**GIVEN RECORDS**
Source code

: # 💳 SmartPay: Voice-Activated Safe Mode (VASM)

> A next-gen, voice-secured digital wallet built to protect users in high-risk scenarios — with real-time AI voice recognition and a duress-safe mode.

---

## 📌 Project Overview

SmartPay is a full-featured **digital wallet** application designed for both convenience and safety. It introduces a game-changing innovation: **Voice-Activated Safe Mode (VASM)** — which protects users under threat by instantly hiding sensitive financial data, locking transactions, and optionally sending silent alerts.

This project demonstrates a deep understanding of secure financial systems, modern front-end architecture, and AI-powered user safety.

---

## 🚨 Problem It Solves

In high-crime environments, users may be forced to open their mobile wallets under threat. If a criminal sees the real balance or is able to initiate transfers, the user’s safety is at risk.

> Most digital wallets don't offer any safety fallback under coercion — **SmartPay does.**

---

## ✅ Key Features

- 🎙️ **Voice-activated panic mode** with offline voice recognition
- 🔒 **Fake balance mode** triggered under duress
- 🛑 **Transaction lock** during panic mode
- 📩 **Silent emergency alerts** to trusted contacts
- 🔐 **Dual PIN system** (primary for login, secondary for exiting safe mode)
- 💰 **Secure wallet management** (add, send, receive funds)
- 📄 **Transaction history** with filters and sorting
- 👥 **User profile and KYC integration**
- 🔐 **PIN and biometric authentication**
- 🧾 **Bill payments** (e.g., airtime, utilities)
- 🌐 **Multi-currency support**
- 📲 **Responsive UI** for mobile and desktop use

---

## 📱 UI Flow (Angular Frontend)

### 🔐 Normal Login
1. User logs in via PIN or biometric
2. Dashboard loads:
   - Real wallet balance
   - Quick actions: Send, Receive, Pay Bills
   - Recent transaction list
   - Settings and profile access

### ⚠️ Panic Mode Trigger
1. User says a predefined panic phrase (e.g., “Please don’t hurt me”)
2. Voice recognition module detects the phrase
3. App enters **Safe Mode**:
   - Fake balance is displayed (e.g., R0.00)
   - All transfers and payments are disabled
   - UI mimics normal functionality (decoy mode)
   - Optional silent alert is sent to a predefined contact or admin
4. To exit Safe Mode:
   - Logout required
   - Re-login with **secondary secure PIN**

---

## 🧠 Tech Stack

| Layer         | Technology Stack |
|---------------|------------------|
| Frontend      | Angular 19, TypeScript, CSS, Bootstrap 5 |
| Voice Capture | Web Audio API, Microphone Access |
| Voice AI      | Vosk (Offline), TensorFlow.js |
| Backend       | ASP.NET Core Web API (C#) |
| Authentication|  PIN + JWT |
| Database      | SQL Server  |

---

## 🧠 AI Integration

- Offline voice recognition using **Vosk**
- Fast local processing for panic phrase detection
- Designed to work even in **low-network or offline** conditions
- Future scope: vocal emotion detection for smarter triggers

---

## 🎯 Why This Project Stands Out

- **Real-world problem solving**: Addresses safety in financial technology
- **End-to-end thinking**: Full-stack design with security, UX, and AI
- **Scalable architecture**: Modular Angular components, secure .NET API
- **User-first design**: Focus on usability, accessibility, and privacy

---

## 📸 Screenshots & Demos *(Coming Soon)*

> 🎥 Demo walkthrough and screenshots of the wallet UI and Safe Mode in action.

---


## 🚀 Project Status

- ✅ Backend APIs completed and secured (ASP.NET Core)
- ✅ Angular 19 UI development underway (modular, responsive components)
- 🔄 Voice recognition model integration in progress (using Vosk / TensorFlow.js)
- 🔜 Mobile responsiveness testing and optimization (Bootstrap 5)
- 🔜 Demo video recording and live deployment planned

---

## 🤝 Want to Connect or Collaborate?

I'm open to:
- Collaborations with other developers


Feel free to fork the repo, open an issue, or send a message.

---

**TASK STATEMENT**
As listed above, the lines from the line with "- 📩 **Silent" to the line with "- 🧾 **Bill payments**" are to be echoed exactly, with both ends included and nothing added.

**WRITTEN SOLUTION**
- 📩 **Silent emergency alerts** to trusted contacts
- 🔐 **Dual PIN system** (primary for login, secondary for exiting safe mode)
- 💰 **Secure wallet management** (add, send, receive funds)
- 📄 **Transaction history** with filters and sorting
- 👥 **User profile and KYC integration**
- 🔐 **PIN and biometric authentication**
- 🧾 **Bill payments** (e.g., airtime, utilities)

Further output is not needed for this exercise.